Le semplificazioni per i collaboratori coordinati e continuativi

Chi non percepisce più di 5.000 euro è esonerato dalla comunicazione preventiva di instaurazione del rapporto e dalla comunicazione mensile all’Inps dei dati retributivi e delle informazioni utili al calcolo dei contributi. Non va emessa, poi, busta paga per chi non supera i 15.000 euro.

I lavoratori dipendenti?

Per questi è previsto un contratto a tempo determinato: al massimo cinque anni, eventualmente prorogabili. Per quanto concerne la tutela previdenziale, è previsto il versamento al Fondo Pensione Sportivi Professionisti (ex Enpals) gestito dall’Inps (33%, di cui il 9,19% a carico del dipendente, a cui si sommano le aliquote minori).

Infine, i collaboratori amministrativo-gestionali, come più sopra accennato, non sono qualificati come lavoratori sportivi ma hanno accesso alle medesime agevolazioni fiscali e previdenziali previste per le collaborazioni coordinate e continuative. Non sono lavoratori sportivi, perciò non opera nei loro riguardi la presunzione della natura di collaborazione coordinata e continuativa per cui sarebbe opportuno certificare i contratti. La presenza di indicatori di subordinazione gerarchica determinerebbe la conversione del rapporto in lavoro subordinato in questo caso a tempo indeterminato.

Due sono le disposizioni di salvaguardia introdotte:

  1. per i rapporti di lavoro sportivo iniziati prima dell’operatività del dlgs 36/2021 e inquadrati come compensi sportivi, non si dà luogo a recupero contributivo;
  2. istruttori, direttori tecnici e altre figure già iscritte al Fondo pensioni per i lavoratori dello spettacolo possono optare, entro sei mesi dall’entrata in vigore del decreto, per il mantenimento del regime previdenziale già in godimento.
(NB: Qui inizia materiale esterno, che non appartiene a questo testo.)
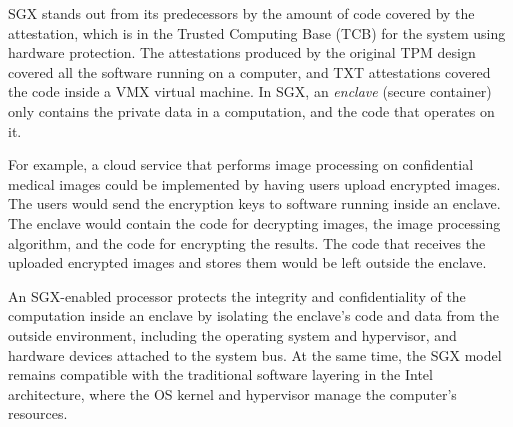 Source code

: SGX stands out from its predecessors by the amount of code covered by the
attestation, which is in the Trusted Computing Base (TCB) for the system using
hardware protection. The attestations produced by the original TPM design
covered all the software running on a computer, and TXT attestations covered
the code inside a VMX \cite{uhlig2005vmx} virtual machine. In SGX, an
\textit{enclave} (secure container) only contains the private data in a
computation, and the code that operates on it.

For example, a cloud service that performs image processing on confidential
medical images could be implemented by having users upload encrypted images.
The users would send the encryption keys to software running inside an enclave.
The enclave would contain the code for decrypting images, the image processing
algorithm, and the code for encrypting the results. The code that receives the
uploaded encrypted images and stores them would be left outside the enclave.

An SGX-enabled processor protects the integrity and confidentiality of the
computation inside an enclave by isolating the enclave's code and data from the
outside environment, including the operating system and hypervisor, and
hardware devices attached to the system bus. At the same time, the SGX model
remains compatible with the traditional software layering in the Intel
architecture, where the OS kernel and hypervisor manage the computer's
resources.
Per ultimo, viene modificato l’elenco di chi – tra gli iscritti nel Registro delle attività sportive dilettantistiche – può assumere la qualifica di organizzazione sportiva: reintrodotte le cooperative sportive vengono, invece, eliminate le società di persone e vengono introdotti gli enti del Terzo settore. Si pone il problema della qualificazione come sportiva della organizzazione che si limita a promuovere attività didattiche sportive – come la ginnastica per la salute e per il fitness – così come dell’organizzazione che si limita alla preparazione degli atleti che partecipano alle manifestazioni agonistiche. Sono attese precisazioni che stabiliscano se a buona parte delle organizzazioni sportive di tale natura sarà preclusa la possibilità di qualificarsi come tali.